• _TASK TO CARRY OUT_: The response must restate all of the data word for word.

• _RECORDS FOR THE EXERCISE_:
----

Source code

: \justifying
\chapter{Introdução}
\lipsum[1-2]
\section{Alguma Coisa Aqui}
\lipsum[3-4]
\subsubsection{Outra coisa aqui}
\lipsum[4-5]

----

• _RESULT OF THIS EXERCISE_:
Source code

: \justifying
\chapter{Introdução}
\lipsum[1-2]
\section{Alguma Coisa Aqui}
\lipsum[3-4]
\subsubsection{Outra coisa aqui}
\lipsum[4-5]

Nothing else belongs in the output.